If the Domestic Center for PTSD cannot render the services meant for treating veterans plus PTSD, where are these veterans to turn for help?
In the case of O’Brien, he experienced a “wake-up call” after failing to take his own life after ingesting four bottles of pills. After his recovery finished hospitalization, he stumbled concerning varied news articles reporting on the high number of daily commando suicides. O’Brien felt shock at how adjacency he had come to adding to the growing statistic. Now, O’Brien is taking his pertain for other veterans’ well-being to the public, sharing his story for media outlets like TRNN, and even wrote a guide for relatives of service members with PTSD called Welcoming Your Soldier Home.
Another advocate against PTSD ampersand infantry suicides is Roxann Abrams, a Gold Star Mother who lost her son Randy Abrams in 2009 after he experienced a PTSD flashback. Randy served in the Iraq war and decided to take his own life posterior he endured a nightmare that made him relive the horrors he witness on the battlefield.

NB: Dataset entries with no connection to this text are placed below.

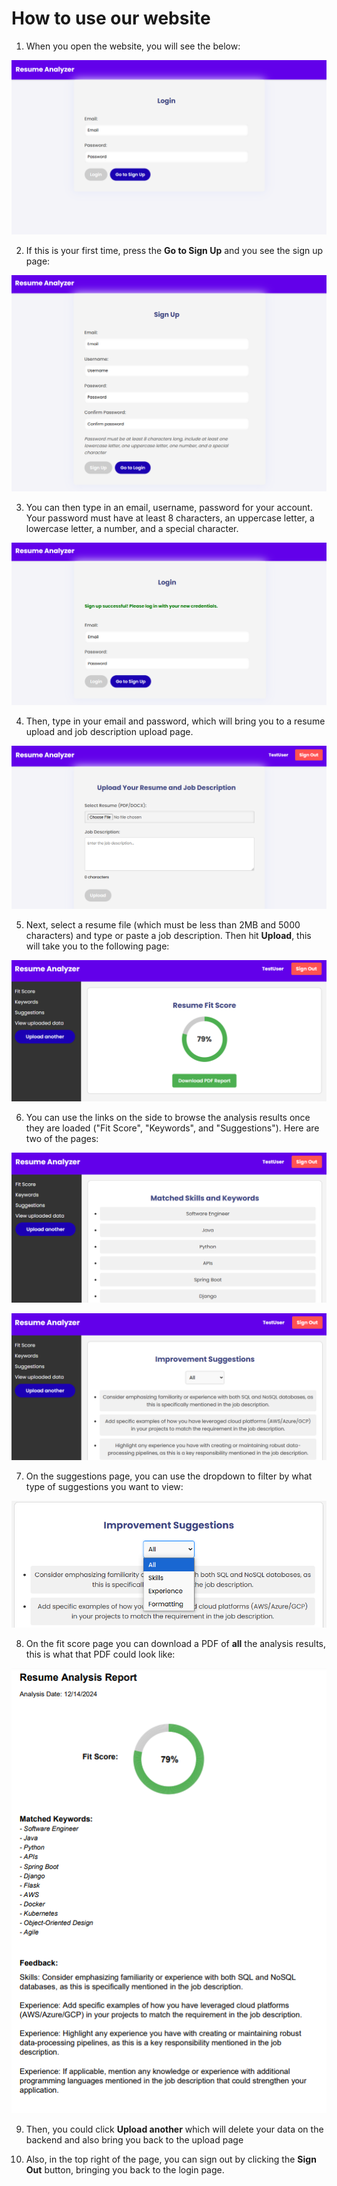 # How to use our website
1. When you open the website, you will see the below:

![Login page](/docs/images/loginpage.png)

2. If this is your first time, press the **Go to Sign Up** and you see the sign up page:

![Sign Up page](/docs/images/signuppage.png)

3. You can then type in an email, username, password for your account. Your password must have at least 8 characters, an uppercase letter, a lowercase letter, a number, and a special character.

![Signed up](/docs/images/signedup.png)

4. Then, type in your email and password, which will bring you to a resume upload and job description upload page.

![Resume and Job Page](/docs/images/resumeandjobpage.png)

5. Next, select a resume file (which must be less than 2MB and 5000 characters) and type or paste a job description. Then hit **Upload**, this will take you to the following page:

![Fit Score Page](/docs/images/fitscore.png)

6. You can use the links on the side to browse the analysis results once they are loaded ("Fit Score", "Keywords", and "Suggestions"). Here are two of the pages:

![Keywords Page](/docs/images/keywords.png)

![Suggestions Page](/docs/images/suggestions.png)

7. On the suggestions page, you can use the dropdown to filter by what type of suggestions you want to view:

![Suggestions Page 2](/docs/images/suggestions2.png)

8. On the fit score page you can download a PDF of **all** the analysis results, this is what that PDF could look like:

![PDF Example](/docs/images/pdfexample.png)

9. Then, you could click **Upload another** which will delete your data on the backend and also bring you back to the upload page

10. Also, in the top right of the page, you can sign out by clicking the **Sign Out** button, bringing you back to the login page.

Ever since she extinct her son, Roxann Abrams founded a non-profit organization called Operation: I.V., which serves as an “intravenous of help” for those soldiers suffering from PTSD or contemplating suicide. Operation: I.V. offers the most extensive rehabilitation methods that are otherwise hard to see around the continental US. Called the “V.I.P. Program”, Operation: I.V. offers procedure plans that include individual talk therapy, hyperbaric oxygen therapy, alternative disquietude reduction treatments, and even working with service dogs. Operation: I.V. also offers veterans programs to help ease their transitions from the battlefield into civilian life. These programs include business mentoring, educational assistance, spiritual connections, and vocation retraining.
While PTSD is stationary a prominent issue in veterans’ affairs, plus and more antidote options are emerging to adapt this growing demand. Hopefully veterans will someday soon be able to bravely face and survive the transition into practitioner life the same way they did coming off of the battlefield.